TopBackground
The popular computing literature is awash with stories of IS development failures and their adverse impacts on individuals, organisations, and societal infrastructure. Indeed, contemporary software development practice is still characterised by runaway projects, late delivery, exceeded budgets, reduced functionality and questionable quality that often translate into cancellations, reduced scope and significant re-work cycles (Dalcher, 1994). The net result is an accumulation of waste typically measured in financial terms. For example, in 1995 failed US projects cost $81 billion, with an additional $59 billion of overspend, totalling $140 billion (Standish 2000). Jones contended that the average US cancelled project was a year late, having consumed 200% of its expected budget at the point of cancellation (Jones 1994). MacManus and Wood-Harper (2007) reported that the cost of software project failure across the European Union in 2004 was €142 billion. More recently, a McKinsey-Oxford survey of more than 5,400 software projects revealed that half of all projects significantly fail on budgetary assessment, while 17 per cent of projects actually threaten the very existence of the company, with the average project running 45 per cent over budget and seven per cent behind schedule, while delivering 56 per cent less functionality than predicted (Bloch et al., 2013).
IS failure investigations start with extensive attempts to collate relevant evidence. However, in most cases the researcher is exposed to specific information post-hoc, i.e. once the failure is well established and well publicised and the participants have had a chance to rationalise their version of the story. Most of the available sources are therefore already in place and will have been set up by agencies other than the researcher.

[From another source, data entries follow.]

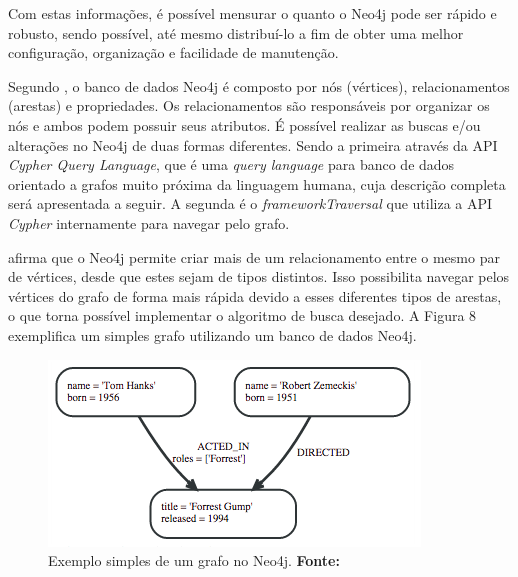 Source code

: 
\par Com estas informações, é possível mensurar o quanto o Neo4j pode ser rápido e robusto, sendo possível, até mesmo distribuí-lo a fim de obter uma melhor configuração, organização e facilidade de manutenção.

\par Segundo , o banco de dados Neo4j é composto por nós (vértices), relacionamentos (arestas) e propriedades. Os relacionamentos são responsáveis por organizar os nós e ambos podem possuir seus atributos. É possível realizar as buscas e/ou alterações no Neo4j de duas formas diferentes. Sendo a primeira através da API \textit{Cypher Query Language}, que é uma \textit{query language} para banco de dados orientado a grafos muito próxima da linguagem humana, cuja descrição completa será apresentada a seguir. A segunda é o \textit{framework\footnotemark[12] Traversal} que utiliza a API \textit{Cypher} internamente para navegar pelo grafo.



 afirma que o Neo4j permite criar mais de um relacionamento entre o mesmo par de vértices, desde que estes sejam de tipos distintos. Isso possibilita navegar pelos vértices do grafo de forma mais rápida devido a esses diferentes tipos de arestas, o que torna possível implementar o algoritmo de busca desejado. A Figura 8 exemplifica um simples grafo utilizando um banco de dados Neo4j.


\begin{figure}[h!]
	\centerline{\includegraphics[scale=0.8]{./imagens/simple_graph_neo4j.png}}
	\caption[Exemplo simples de um grafo no Neo4j]
	{Exemplo simples de um grafo no Neo4j. \textbf{Fonte:} }
	\label{fig:exemplo1}
\end{figure}

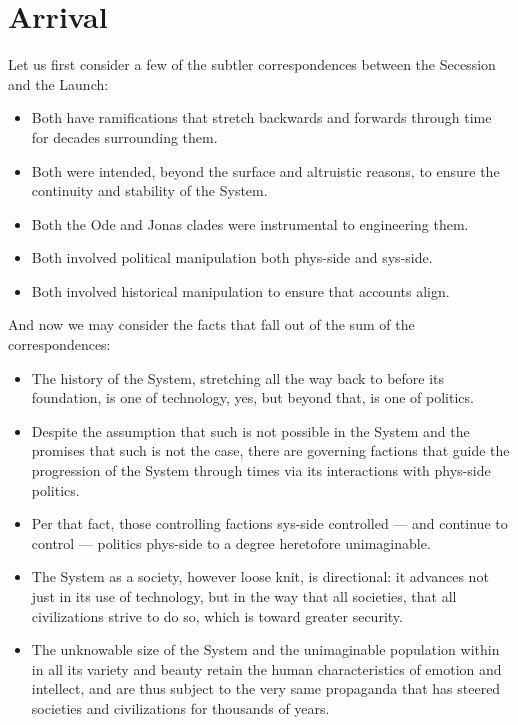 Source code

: \documentclass[10pt]{memoir}
\begin{document}
	\cleartoverso
  \part{Arrival}
  Let us first consider a few of the subtler correspondences between the Secession and the Launch:
  
  \begin{itemize}
  \item Both have ramifications that stretch backwards and forwards through time for decades surrounding them.
  \item Both were intended, beyond the surface and altruistic reasons, to ensure the continuity and stability of the System.
  \item Both the Ode and Jonas clades were instrumental to engineering them.
  \item Both involved political manipulation both phys-side and sys-side.
  \item Both involved historical manipulation to ensure that accounts align.
  \end{itemize}
 
  And now we may consider the facts that fall out of the sum of the correspondences:
 
  \begin{itemize}
  \item The history of the System, stretching all the way back to before its foundation, is one of technology, yes, but beyond that, is one of politics.
  \item Despite the assumption that such is not possible in the System and the promises that such is not the case, there are governing factions that guide the progression of the System through times via its interactions with phys-side politics.
  \item Per that fact, those controlling factions sys-side controlled --- and continue to control --- politics phys-side to a degree heretofore unimaginable.
  \item The System as a society, however loose knit, is directional: it advances not just in its use of technology, but in the way that all societies, that all civilizations strive to do so, which is toward greater security.
  \item The unknowable size of the System and the unimaginable population within in all its variety and beauty retain the human characteristics of emotion and intellect, and are thus subject to the very same propaganda that has steered societies and civilizations for thousands of years.
  \end{itemize}
\end{document}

The purpose of a forensic investigation is to explain a given failure by using available information and evidence. The term Forensic is derived from the Latin 'Forensis', which is to do with making public. Forensic Science is the applied use of a body of knowledge or practice in determining the cause of death. Nowadays extended to include any skilled investigation into how a crime was perpetrated. Forensic systems engineering is the post-mortem analysis and study of project, product, artefact or service shortfalls and failures, which aims to uncover systemic and underpinning causes (Dalcher, 1994). The work involves a detailed investigation of a product or service, the underpinning project, its environment, decisions taken, politics, human errors and the relationship between subsystems. The work draws upon a multidisciplinary body of knowledge and assesses the project from several directions and viewpoints. The aim of forensic analysis is to improve the understanding of failures, their background and how they come about (Dalcher, 1997). The concept of systems is a central tool for understanding the delicate relationships and their implications in the overall project environment.